> **WHAT THIS TASK INVOLVES**
All of the data below needs to be set down once more, exactly as written.

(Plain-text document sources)
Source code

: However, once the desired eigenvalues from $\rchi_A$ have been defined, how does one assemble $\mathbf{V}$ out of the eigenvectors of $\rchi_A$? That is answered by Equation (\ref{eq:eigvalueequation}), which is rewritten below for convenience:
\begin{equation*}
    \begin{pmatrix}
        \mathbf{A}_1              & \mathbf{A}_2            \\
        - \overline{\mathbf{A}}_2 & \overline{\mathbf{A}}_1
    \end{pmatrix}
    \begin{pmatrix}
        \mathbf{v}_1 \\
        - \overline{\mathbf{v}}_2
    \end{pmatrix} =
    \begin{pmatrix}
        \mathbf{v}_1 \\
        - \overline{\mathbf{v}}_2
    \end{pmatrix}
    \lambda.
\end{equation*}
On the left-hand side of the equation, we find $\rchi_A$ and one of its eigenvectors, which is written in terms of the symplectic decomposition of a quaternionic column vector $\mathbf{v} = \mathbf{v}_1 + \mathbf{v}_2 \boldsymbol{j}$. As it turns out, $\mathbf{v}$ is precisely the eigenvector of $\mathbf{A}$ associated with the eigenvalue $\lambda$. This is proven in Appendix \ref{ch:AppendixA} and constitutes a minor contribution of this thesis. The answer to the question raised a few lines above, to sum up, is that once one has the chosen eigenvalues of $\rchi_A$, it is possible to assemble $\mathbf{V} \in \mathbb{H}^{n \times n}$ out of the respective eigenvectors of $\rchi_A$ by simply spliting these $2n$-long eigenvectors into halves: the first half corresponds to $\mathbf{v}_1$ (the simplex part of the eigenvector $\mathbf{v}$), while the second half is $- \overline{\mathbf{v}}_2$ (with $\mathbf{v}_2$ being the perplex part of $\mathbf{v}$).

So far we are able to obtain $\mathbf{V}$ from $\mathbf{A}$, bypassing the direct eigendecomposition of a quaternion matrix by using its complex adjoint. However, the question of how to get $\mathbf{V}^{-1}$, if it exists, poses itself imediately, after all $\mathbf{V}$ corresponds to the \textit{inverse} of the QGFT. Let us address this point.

> **OUTPUT FOR THIS EXERCISE**
Source code

: However, once the desired eigenvalues from $\rchi_A$ have been defined, how does one assemble $\mathbf{V}$ out of the eigenvectors of $\rchi_A$? That is answered by Equation (\ref{eq:eigvalueequation}), which is rewritten below for convenience:
\begin{equation*}
    \begin{pmatrix}
        \mathbf{A}_1              & \mathbf{A}_2            \\
        - \overline{\mathbf{A}}_2 & \overline{\mathbf{A}}_1
    \end{pmatrix}
    \begin{pmatrix}
        \mathbf{v}_1 \\
        - \overline{\mathbf{v}}_2
    \end{pmatrix} =
    \begin{pmatrix}
        \mathbf{v}_1 \\
        - \overline{\mathbf{v}}_2
    \end{pmatrix}
    \lambda.
\end{equation*}
On the left-hand side of the equation, we find $\rchi_A$ and one of its eigenvectors, which is written in terms of the symplectic decomposition of a quaternionic column vector $\mathbf{v} = \mathbf{v}_1 + \mathbf{v}_2 \boldsymbol{j}$. As it turns out, $\mathbf{v}$ is precisely the eigenvector of $\mathbf{A}$ associated with the eigenvalue $\lambda$. This is proven in Appendix \ref{ch:AppendixA} and constitutes a minor contribution of this thesis. The answer to the question raised a few lines above, to sum up, is that once one has the chosen eigenvalues of $\rchi_A$, it is possible to assemble $\mathbf{V} \in \mathbb{H}^{n \times n}$ out of the respective eigenvectors of $\rchi_A$ by simply spliting these $2n$-long eigenvectors into halves: the first half corresponds to $\mathbf{v}_1$ (the simplex part of the eigenvector $\mathbf{v}$), while the second half is $- \overline{\mathbf{v}}_2$ (with $\mathbf{v}_2$ being the perplex part of $\mathbf{v}$).

So far we are able to obtain $\mathbf{V}$ from $\mathbf{A}$, bypassing the direct eigendecomposition of a quaternion matrix by using its complex adjoint. However, the question of how to get $\mathbf{V}^{-1}$, if it exists, poses itself imediately, after all $\mathbf{V}$ corresponds to the \textit{inverse} of the QGFT. Let us address this point.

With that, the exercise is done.